What the exercise asks: Among the lines below, tally those that contain "application" and respond with the total only.
━━ Data provided
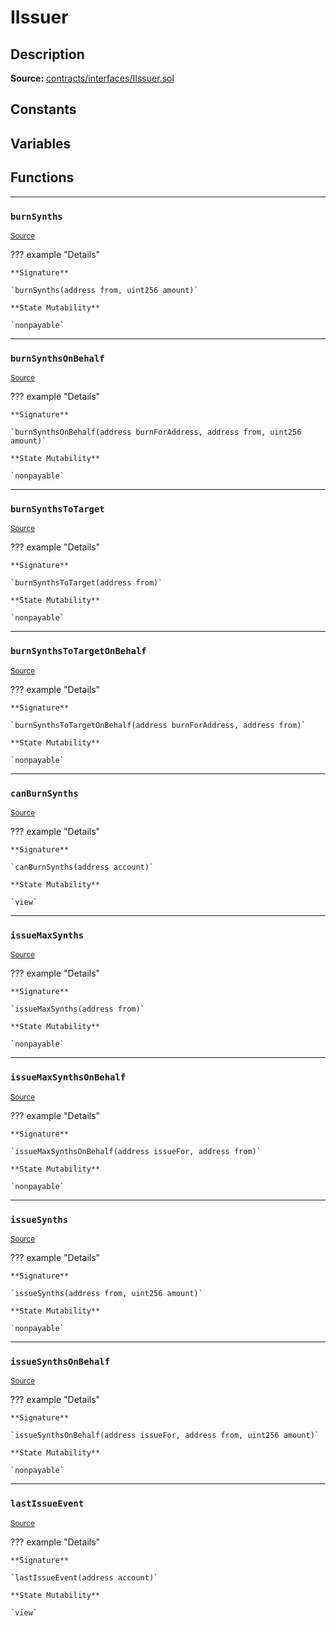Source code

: # IIssuer

## Description


**Source:** [contracts/interfaces/IIssuer.sol](https://github.com/Synthetixio/synthetix/tree/develop/contracts/interfaces/IIssuer.sol)

## Constants

## Variables

## Functions


---
### `burnSynths`

<sub>[Source](https://github.com/Synthetixio/synthetix/tree/develop/contracts/interfaces/IIssuer.sol#L23)</sub>

??? example "Details"

    **Signature**

    `burnSynths(address from, uint256 amount)`

    **State Mutability**

    `nonpayable`


---
### `burnSynthsOnBehalf`

<sub>[Source](https://github.com/Synthetixio/synthetix/tree/develop/contracts/interfaces/IIssuer.sol#L25)</sub>

??? example "Details"

    **Signature**

    `burnSynthsOnBehalf(address burnForAddress, address from, uint256 amount)`

    **State Mutability**

    `nonpayable`


---
### `burnSynthsToTarget`

<sub>[Source](https://github.com/Synthetixio/synthetix/tree/develop/contracts/interfaces/IIssuer.sol#L31)</sub>

??? example "Details"

    **Signature**

    `burnSynthsToTarget(address from)`

    **State Mutability**

    `nonpayable`


---
### `burnSynthsToTargetOnBehalf`

<sub>[Source](https://github.com/Synthetixio/synthetix/tree/develop/contracts/interfaces/IIssuer.sol#L33)</sub>

??? example "Details"

    **Signature**

    `burnSynthsToTargetOnBehalf(address burnForAddress, address from)`

    **State Mutability**

    `nonpayable`


---
### `canBurnSynths`

<sub>[Source](https://github.com/Synthetixio/synthetix/tree/develop/contracts/interfaces/IIssuer.sol#L6)</sub>

??? example "Details"

    **Signature**

    `canBurnSynths(address account)`

    **State Mutability**

    `view`


---
### `issueMaxSynths`

<sub>[Source](https://github.com/Synthetixio/synthetix/tree/develop/contracts/interfaces/IIssuer.sol#L19)</sub>

??? example "Details"

    **Signature**

    `issueMaxSynths(address from)`

    **State Mutability**

    `nonpayable`


---
### `issueMaxSynthsOnBehalf`

<sub>[Source](https://github.com/Synthetixio/synthetix/tree/develop/contracts/interfaces/IIssuer.sol#L21)</sub>

??? example "Details"

    **Signature**

    `issueMaxSynthsOnBehalf(address issueFor, address from)`

    **State Mutability**

    `nonpayable`


---
### `issueSynths`

<sub>[Source](https://github.com/Synthetixio/synthetix/tree/develop/contracts/interfaces/IIssuer.sol#L11)</sub>

??? example "Details"

    **Signature**

    `issueSynths(address from, uint256 amount)`

    **State Mutability**

    `nonpayable`


---
### `issueSynthsOnBehalf`

<sub>[Source](https://github.com/Synthetixio/synthetix/tree/develop/contracts/interfaces/IIssuer.sol#L13)</sub>

??? example "Details"

    **Signature**

    `issueSynthsOnBehalf(address issueFor, address from, uint256 amount)`

    **State Mutability**

    `nonpayable`


---
### `lastIssueEvent`

<sub>[Source](https://github.com/Synthetixio/synthetix/tree/develop/contracts/interfaces/IIssuer.sol#L8)</sub>

??? example "Details"

    **Signature**

    `lastIssueEvent(address account)`

    **State Mutability**

    `view`


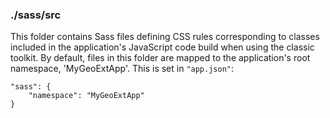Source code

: ### ./sass/src

This folder contains Sass files defining CSS rules corresponding to classes
included in the application's JavaScript code build when using the classic toolkit.
By default, files in this folder are mapped to the application's root namespace, 'MyGeoExtApp'.
This is set in `"app.json"`:

    "sass": {
        "namespace": "MyGeoExtApp"
    }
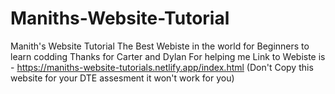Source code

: # Maniths-Website-Tutorial
Manith's Website Tutorial
The Best Webiste in the world for Beginners to learn codding
Thanks for Carter and Dylan For helping me
Link to Webiste is - https://maniths-website-tutorials.netlify.app/index.html
(Don't Copy this website for your DTE assesment it won't work for you)
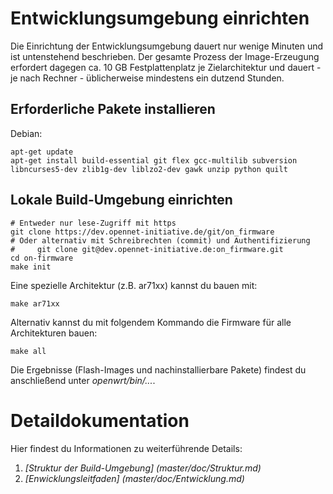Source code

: Entwicklungsumgebung einrichten
===============================

Die Einrichtung der Entwicklungsumgebung dauert nur wenige Minuten und ist untenstehend beschrieben.
Der gesamte Prozess der Image-Erzeugung erfordert dagegen ca. 10 GB Festplattenplatz je Zielarchitektur und dauert - je nach Rechner - üblicherweise mindestens ein dutzend Stunden.


Erforderliche Pakete installieren
---------------------------------

Debian:

    apt-get update
    apt-get install build-essential git flex gcc-multilib subversion libncurses5-dev zlib1g-dev liblzo2-dev gawk unzip python quilt


Lokale Build-Umgebung einrichten
--------------------------------

    # Entweder nur lese-Zugriff mit https
    git clone https://dev.opennet-initiative.de/git/on_firmware
    # Oder alternativ mit Schreibrechten (commit) und Authentifizierung
    #     git clone git@dev.opennet-initiative.de:on_firmware.git
    cd on-firmware
    make init

Eine spezielle Architektur (z.B. ar71xx)  kannst du bauen mit:
    
    make ar71xx

Alternativ kannst du mit folgendem Kommando die Firmware für alle Architekturen bauen:

    make all

Die Ergebnisse (Flash-Images und nachinstallierbare Pakete) findest du anschließend unter *openwrt/bin/...*.


Detaildokumentation
===================

Hier findest du Informationen zu weiterführende Details:

1. *[Struktur der Build-Umgebung] (master/doc/Struktur.md)*
2. *[Enwicklungsleitfaden] (master/doc/Entwicklung.md)*


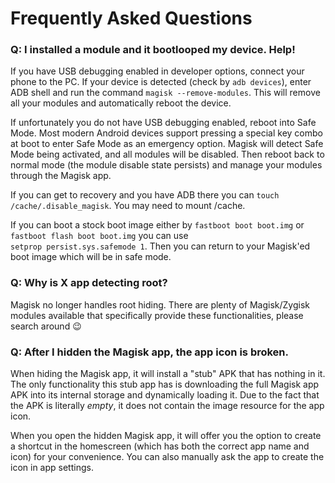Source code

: # Frequently Asked Questions

### Q: I installed a module and it bootlooped my device. Help!

If you have USB debugging enabled in developer options, connect your phone to the PC. If your device is detected (check by `adb devices`), enter ADB shell and run the command `magisk --remove-modules`. This will remove all your modules and automatically reboot the device.

If unfortunately you do not have USB debugging enabled, reboot into Safe Mode. Most modern Android devices support pressing a special key combo at boot to enter Safe Mode as an emergency option. Magisk will detect Safe Mode being activated, and all modules will be disabled. Then reboot back to normal mode (the module disable state persists) and manage your modules through the Magisk app.

If you can get to recovery and you have ADB there you can `touch /cache/.disable_magisk`. You may need to mount /cache.

If you can boot a stock boot image either by `fastboot boot boot.img` or `fastboot flash boot boot.img` you can use `setprop persist.sys.safemode 1`. Then you can return to your Magisk'ed boot image which will be in safe mode.

### Q: Why is X app detecting root?

Magisk no longer handles root hiding. There are plenty of Magisk/Zygisk modules available that specifically provide these functionalities, please search around 😉

### Q: After I hidden the Magisk app, the app icon is broken.

When hiding the Magisk app, it will install a "stub" APK that has nothing in it. The only functionality this stub app has is downloading the full Magisk app APK into its internal storage and dynamically loading it. Due to the fact that the APK is literally _empty_, it does not contain the image resource for the app icon.

When you open the hidden Magisk app, it will offer you the option to create a shortcut in the homescreen (which has both the correct app name and icon) for your convenience. You can also manually ask the app to create the icon in app settings.
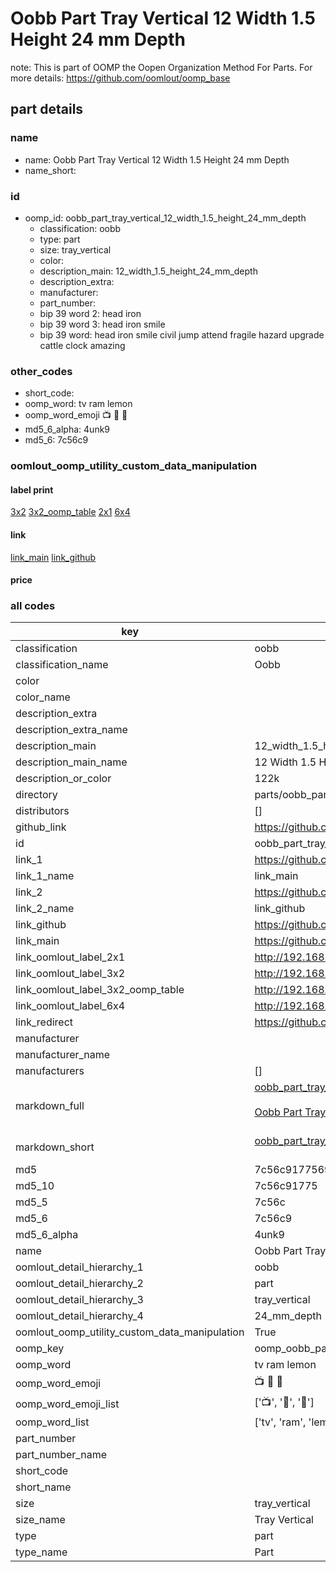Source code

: # Oobb Part Tray Vertical 12 Width 1.5 Height 24 mm Depth  

note: This is part of OOMP the Oopen Organization Method For Parts. For more details: https://github.com/oomlout/oomp_base

##  part details
  







### name
* name: Oobb Part Tray Vertical 12 Width 1.5 Height 24 mm Depth
* name_short: 
### id
* oomp_id: oobb_part_tray_vertical_12_width_1.5_height_24_mm_depth
  * classification: oobb
  * type: part
  * size: tray_vertical
  * color: 
  * description_main: 12_width_1.5_height_24_mm_depth
  * description_extra: 
  * manufacturer: 
  * part_number: 
  * bip 39 word 2: head iron
  * bip 39 word 3: head iron smile
  * bip 39 word: head iron smile civil jump attend fragile hazard upgrade cattle clock amazing

### other_codes
* short_code: 
* oomp_word: tv ram lemon
* oomp_word_emoji :tv: :ram: :lemon:
* md5_6_alpha: 4unk9
* md5_6: 7c56c9






### oomlout_oomp_utility_custom_data_manipulation
#### label print
[3x2](http://192.168.1.245:1112/?label=oomp%204unk9)
[3x2_oomp_table](http://192.168.1.108:1112/?label=oomp%204unk9)
[2x1](http://192.168.1.242:1112/?label=oomp%204unk9)
[6x4](http://192.168.1.55:1112/?label=oomp%204unk9)    

#### link

[link_main](https://github.com/oomlout/oomlout_oomp_version_1_messy/tree/main/parts/oobb_part_tray_vertical_12_width_1.5_height_24_mm_depth) [link_github](https://github.com/oomlout/oomlout_oomp_version_1_messy/tree/main/parts/oobb_part_tray_vertical_12_width_1.5_height_24_mm_depth)                             

#### price







### all codes 
| key | value |  
| --- | --- |  
| classification | oobb |  
| classification_name | Oobb |  
| color |  |  
| color_name |  |  
| description_extra |  |  
| description_extra_name |  |  
| description_main | 12_width_1.5_height_24_mm_depth |  
| description_main_name | 12 Width 1.5 Height 24 mm Depth |  
| description_or_color | 122k |  
| directory | parts/oobb_part_tray_vertical_12_width_1.5_height_24_mm_depth |  
| distributors | [] |  
| github_link | https://github.com/oomlout/oomlout_oomp_part_src/tree/main/parts/oobb_part_tray_vertical_12_width_1.5_height_24_mm_depth |  
| id | oobb_part_tray_vertical_12_width_1.5_height_24_mm_depth |  
| link_1 | https://github.com/oomlout/oomlout_oomp_version_1_messy/tree/main/parts/oobb_part_tray_vertical_12_width_1.5_height_24_mm_depth |  
| link_1_name | link_main |  
| link_2 | https://github.com/oomlout/oomlout_oomp_version_1_messy/tree/main/parts/oobb_part_tray_vertical_12_width_1.5_height_24_mm_depth |  
| link_2_name | link_github |  
| link_github | https://github.com/oomlout/oomlout_oomp_version_1_messy/tree/main/parts/oobb_part_tray_vertical_12_width_1.5_height_24_mm_depth |  
| link_main | https://github.com/oomlout/oomlout_oomp_version_1_messy/tree/main/parts/oobb_part_tray_vertical_12_width_1.5_height_24_mm_depth |  
| link_oomlout_label_2x1 | http://192.168.1.242:1112/?label=oomp%204unk9 |  
| link_oomlout_label_3x2 | http://192.168.1.245:1112/?label=oomp%204unk9 |  
| link_oomlout_label_3x2_oomp_table | http://192.168.1.108:1112/?label=oomp%204unk9 |  
| link_oomlout_label_6x4 | http://192.168.1.55:1112/?label=oomp%204unk9 |  
| link_redirect | https://github.com/oomlout/oomlout_oomp_version_1_messy/tree/main/parts/oobb_part_tray_vertical_12_width_1.5_height_24_mm_depth |  
| manufacturer |  |  
| manufacturer_name |  |  
| manufacturers | [] |  
| markdown_full | [oobb_part_tray_vertical_12_width_1.5_height_24_mm_depth](none)<br>[](none)<br>[Oobb Part Tray Vertical 12 Width 1.5 Height 24 Mm Depth](none)<br><br> |  
| markdown_short | [oobb_part_tray_vertical_12_width_1.5_height_24_mm_depth](none)<br><br> |  
| md5 | 7c56c9177569eb8c3a3c7299995d9350 |  
| md5_10 | 7c56c91775 |  
| md5_5 | 7c56c |  
| md5_6 | 7c56c9 |  
| md5_6_alpha | 4unk9 |  
| name | Oobb Part Tray Vertical 12 Width 1.5 Height 24 mm Depth |  
| oomlout_detail_hierarchy_1 | oobb |  
| oomlout_detail_hierarchy_2 | part |  
| oomlout_detail_hierarchy_3 | tray_vertical |  
| oomlout_detail_hierarchy_4 | 24_mm_depth |  
| oomlout_oomp_utility_custom_data_manipulation | True |  
| oomp_key | oomp_oobb_part_tray_vertical_12_width_1.5_height_24_mm_depth |  
| oomp_word | tv ram lemon |  
| oomp_word_emoji | :tv: :ram: :lemon: |  
| oomp_word_emoji_list | [':tv:', ':ram:', ':lemon:'] |  
| oomp_word_list | ['tv', 'ram', 'lemon'] |  
| part_number |  |  
| part_number_name |  |  
| short_code |  |  
| short_name |  |  
| size | tray_vertical |  
| size_name | Tray Vertical |  
| type | part |  
| type_name | Part |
━━━━
Task response: 2